§ **DATA PROVIDED**:
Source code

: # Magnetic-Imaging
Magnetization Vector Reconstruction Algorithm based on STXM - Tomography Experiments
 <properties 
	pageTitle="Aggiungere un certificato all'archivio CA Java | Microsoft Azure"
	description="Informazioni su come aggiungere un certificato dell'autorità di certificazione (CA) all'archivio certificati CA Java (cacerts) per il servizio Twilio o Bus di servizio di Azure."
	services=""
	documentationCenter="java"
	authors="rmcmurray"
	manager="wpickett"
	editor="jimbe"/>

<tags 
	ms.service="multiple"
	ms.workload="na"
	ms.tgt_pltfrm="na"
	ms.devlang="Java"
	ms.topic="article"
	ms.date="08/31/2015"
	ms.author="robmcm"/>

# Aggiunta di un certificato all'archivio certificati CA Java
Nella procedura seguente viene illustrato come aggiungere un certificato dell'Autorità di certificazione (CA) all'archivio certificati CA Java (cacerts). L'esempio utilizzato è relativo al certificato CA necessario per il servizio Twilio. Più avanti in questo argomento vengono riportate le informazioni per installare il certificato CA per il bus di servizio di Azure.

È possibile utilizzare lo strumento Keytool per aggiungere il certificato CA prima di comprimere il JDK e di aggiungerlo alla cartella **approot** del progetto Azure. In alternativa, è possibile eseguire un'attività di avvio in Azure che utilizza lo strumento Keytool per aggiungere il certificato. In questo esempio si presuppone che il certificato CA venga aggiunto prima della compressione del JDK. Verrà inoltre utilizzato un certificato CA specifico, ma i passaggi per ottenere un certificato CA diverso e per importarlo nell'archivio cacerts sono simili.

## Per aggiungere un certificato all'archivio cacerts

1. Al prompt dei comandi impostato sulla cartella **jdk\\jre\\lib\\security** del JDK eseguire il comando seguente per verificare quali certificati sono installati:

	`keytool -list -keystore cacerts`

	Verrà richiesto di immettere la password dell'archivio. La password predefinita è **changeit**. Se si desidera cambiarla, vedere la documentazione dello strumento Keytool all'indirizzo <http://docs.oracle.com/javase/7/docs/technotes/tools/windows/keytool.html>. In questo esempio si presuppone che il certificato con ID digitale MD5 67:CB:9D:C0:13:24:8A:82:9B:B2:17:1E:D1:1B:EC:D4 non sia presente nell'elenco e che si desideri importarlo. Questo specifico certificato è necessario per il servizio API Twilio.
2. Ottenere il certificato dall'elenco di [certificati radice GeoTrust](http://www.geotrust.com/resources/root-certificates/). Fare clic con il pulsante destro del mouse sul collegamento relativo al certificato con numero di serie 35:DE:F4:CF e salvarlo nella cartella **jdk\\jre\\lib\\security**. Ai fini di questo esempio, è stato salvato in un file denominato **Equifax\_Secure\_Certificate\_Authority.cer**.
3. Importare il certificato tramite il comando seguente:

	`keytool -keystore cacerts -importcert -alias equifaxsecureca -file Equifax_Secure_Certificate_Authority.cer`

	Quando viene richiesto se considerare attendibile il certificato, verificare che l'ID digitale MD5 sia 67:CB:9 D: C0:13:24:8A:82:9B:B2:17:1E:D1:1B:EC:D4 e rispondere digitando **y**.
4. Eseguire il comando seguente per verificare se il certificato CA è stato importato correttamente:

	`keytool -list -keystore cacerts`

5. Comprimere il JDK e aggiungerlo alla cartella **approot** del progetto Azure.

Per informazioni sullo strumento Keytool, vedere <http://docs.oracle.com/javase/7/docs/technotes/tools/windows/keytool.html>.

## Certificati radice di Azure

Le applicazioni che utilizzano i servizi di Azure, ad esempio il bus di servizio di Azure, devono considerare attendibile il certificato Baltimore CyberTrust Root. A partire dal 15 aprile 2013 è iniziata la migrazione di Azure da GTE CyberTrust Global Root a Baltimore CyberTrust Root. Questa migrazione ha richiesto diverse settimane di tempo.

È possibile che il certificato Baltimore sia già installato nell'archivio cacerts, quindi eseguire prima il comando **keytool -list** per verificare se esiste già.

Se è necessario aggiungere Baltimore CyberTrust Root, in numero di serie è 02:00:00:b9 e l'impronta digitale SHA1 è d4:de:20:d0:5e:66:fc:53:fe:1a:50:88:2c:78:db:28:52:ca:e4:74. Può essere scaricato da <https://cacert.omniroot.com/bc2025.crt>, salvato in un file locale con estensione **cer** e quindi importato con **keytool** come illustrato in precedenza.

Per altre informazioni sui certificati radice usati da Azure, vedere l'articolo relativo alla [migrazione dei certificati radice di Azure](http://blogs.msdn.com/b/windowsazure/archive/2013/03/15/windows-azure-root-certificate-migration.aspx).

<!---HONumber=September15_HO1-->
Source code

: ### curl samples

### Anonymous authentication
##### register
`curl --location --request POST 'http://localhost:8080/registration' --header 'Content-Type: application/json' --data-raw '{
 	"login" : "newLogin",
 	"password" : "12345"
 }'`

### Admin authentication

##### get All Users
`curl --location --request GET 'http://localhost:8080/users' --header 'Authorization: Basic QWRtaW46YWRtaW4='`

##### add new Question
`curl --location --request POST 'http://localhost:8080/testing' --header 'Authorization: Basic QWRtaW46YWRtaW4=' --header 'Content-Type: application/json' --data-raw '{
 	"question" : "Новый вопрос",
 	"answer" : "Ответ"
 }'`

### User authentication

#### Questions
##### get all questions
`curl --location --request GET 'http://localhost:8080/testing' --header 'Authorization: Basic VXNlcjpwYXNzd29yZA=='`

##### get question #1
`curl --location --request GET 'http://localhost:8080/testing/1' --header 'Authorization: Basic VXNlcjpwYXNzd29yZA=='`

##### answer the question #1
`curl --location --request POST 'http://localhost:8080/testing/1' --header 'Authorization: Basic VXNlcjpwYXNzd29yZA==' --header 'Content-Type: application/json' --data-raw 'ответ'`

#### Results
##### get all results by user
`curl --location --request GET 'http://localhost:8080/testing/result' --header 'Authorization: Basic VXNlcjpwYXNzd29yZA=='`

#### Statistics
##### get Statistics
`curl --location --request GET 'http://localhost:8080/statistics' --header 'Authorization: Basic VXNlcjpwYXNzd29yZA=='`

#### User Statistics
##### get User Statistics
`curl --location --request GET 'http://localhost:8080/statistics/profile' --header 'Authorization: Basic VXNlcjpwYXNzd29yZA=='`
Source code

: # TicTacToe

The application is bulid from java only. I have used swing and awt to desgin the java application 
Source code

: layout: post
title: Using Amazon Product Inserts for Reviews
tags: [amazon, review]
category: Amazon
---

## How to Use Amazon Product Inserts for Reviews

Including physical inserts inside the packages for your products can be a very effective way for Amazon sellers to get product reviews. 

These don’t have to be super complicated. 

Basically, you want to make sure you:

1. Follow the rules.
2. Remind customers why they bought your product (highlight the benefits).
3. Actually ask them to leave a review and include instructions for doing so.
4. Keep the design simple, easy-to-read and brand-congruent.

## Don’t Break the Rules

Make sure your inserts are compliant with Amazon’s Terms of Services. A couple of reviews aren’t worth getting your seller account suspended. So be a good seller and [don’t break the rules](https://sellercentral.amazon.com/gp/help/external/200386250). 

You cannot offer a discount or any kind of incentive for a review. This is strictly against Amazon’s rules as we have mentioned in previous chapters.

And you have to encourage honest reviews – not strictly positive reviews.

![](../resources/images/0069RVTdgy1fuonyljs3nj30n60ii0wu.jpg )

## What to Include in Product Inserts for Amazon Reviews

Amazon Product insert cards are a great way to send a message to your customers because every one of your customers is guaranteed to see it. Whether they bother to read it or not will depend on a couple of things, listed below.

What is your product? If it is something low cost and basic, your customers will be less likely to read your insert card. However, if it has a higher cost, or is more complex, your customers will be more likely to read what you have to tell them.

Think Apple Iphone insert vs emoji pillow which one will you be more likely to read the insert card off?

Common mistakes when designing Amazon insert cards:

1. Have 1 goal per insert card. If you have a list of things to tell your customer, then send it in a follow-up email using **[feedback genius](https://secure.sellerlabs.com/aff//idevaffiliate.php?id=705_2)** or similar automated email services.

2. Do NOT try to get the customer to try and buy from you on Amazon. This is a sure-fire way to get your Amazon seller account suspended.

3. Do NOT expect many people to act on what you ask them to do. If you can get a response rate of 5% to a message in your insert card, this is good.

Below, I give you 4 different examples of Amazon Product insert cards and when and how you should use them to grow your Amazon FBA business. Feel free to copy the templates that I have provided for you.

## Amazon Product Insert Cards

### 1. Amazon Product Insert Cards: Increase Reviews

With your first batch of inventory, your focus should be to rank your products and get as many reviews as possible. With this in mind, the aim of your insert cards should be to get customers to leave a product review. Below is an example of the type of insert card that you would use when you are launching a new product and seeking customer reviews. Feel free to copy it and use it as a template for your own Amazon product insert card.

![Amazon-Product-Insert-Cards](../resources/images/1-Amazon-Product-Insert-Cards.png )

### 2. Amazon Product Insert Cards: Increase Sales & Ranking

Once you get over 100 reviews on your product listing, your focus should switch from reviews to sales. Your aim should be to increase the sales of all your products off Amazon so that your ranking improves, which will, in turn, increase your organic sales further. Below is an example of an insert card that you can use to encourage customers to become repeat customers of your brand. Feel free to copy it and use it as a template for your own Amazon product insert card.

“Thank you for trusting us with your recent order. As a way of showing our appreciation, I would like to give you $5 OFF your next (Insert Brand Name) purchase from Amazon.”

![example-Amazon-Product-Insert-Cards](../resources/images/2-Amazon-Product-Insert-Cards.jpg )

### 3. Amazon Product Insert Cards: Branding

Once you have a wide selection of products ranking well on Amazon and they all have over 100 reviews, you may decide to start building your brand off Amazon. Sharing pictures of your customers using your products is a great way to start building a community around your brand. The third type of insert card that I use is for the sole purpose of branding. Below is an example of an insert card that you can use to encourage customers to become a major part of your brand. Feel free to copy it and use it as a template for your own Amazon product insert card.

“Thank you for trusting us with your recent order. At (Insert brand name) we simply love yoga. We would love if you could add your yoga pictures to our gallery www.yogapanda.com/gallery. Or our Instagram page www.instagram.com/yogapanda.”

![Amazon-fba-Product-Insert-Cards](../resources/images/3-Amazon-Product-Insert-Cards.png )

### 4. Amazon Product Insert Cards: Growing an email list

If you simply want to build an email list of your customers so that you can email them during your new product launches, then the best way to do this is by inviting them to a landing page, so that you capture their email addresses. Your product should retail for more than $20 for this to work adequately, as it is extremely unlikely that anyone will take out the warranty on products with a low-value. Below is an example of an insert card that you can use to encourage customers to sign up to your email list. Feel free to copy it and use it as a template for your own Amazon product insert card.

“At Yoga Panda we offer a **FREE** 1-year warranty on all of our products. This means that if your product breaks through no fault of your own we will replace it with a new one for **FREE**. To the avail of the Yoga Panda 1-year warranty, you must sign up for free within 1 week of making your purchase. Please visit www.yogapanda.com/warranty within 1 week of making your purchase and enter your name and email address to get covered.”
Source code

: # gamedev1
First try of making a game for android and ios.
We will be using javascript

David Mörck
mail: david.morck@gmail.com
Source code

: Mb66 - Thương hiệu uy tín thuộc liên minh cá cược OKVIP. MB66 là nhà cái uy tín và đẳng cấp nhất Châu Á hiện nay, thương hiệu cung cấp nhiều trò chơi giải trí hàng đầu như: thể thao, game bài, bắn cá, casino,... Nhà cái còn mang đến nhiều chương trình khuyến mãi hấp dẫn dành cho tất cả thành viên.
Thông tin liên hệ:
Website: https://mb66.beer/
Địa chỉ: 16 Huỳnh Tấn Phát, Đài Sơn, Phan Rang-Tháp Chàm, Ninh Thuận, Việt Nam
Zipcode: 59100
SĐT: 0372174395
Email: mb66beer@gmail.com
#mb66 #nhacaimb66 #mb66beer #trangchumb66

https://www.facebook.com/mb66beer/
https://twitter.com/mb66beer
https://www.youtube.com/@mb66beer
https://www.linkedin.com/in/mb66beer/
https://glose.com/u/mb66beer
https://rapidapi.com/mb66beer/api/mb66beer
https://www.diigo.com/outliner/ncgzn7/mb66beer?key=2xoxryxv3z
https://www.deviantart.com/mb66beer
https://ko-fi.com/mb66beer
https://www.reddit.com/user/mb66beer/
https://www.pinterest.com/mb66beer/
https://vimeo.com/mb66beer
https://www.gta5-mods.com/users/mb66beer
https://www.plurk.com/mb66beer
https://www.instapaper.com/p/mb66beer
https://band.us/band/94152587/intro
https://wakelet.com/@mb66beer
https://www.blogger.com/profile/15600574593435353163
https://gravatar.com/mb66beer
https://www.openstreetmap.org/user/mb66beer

§ **ACTIVITY**:
Here the output must be the lines above from the line with "### 4. Amazon" to the line with "Yoga Panda we", both included, duplicated word for word and nothing else.

§ **RESPONSE BOX**:
### 4. Amazon Product Insert Cards: Growing an email list

If you simply want to build an email list of your customers so that you can email them during your new product launches, then the best way to do this is by inviting them to a landing page, so that you capture their email addresses. Your product should retail for more than $20 for this to work adequately, as it is extremely unlikely that anyone will take out the warranty on products with a low-value. Below is an example of an insert card that you can use to encourage customers to sign up to your email list. Feel free to copy it and use it as a template for your own Amazon product insert card.

“At Yoga Panda we offer a **FREE** 1-year warranty on all of our products. This means that if your product breaks through no fault of your own we will replace it with a new one for **FREE**. To the avail of the Yoga Panda 1-year warranty, you must sign up for free within 1 week of making your purchase. Please visit www.yogapanda.com/warranty within 1 week of making your purchase and enter your name and email address to get covered.”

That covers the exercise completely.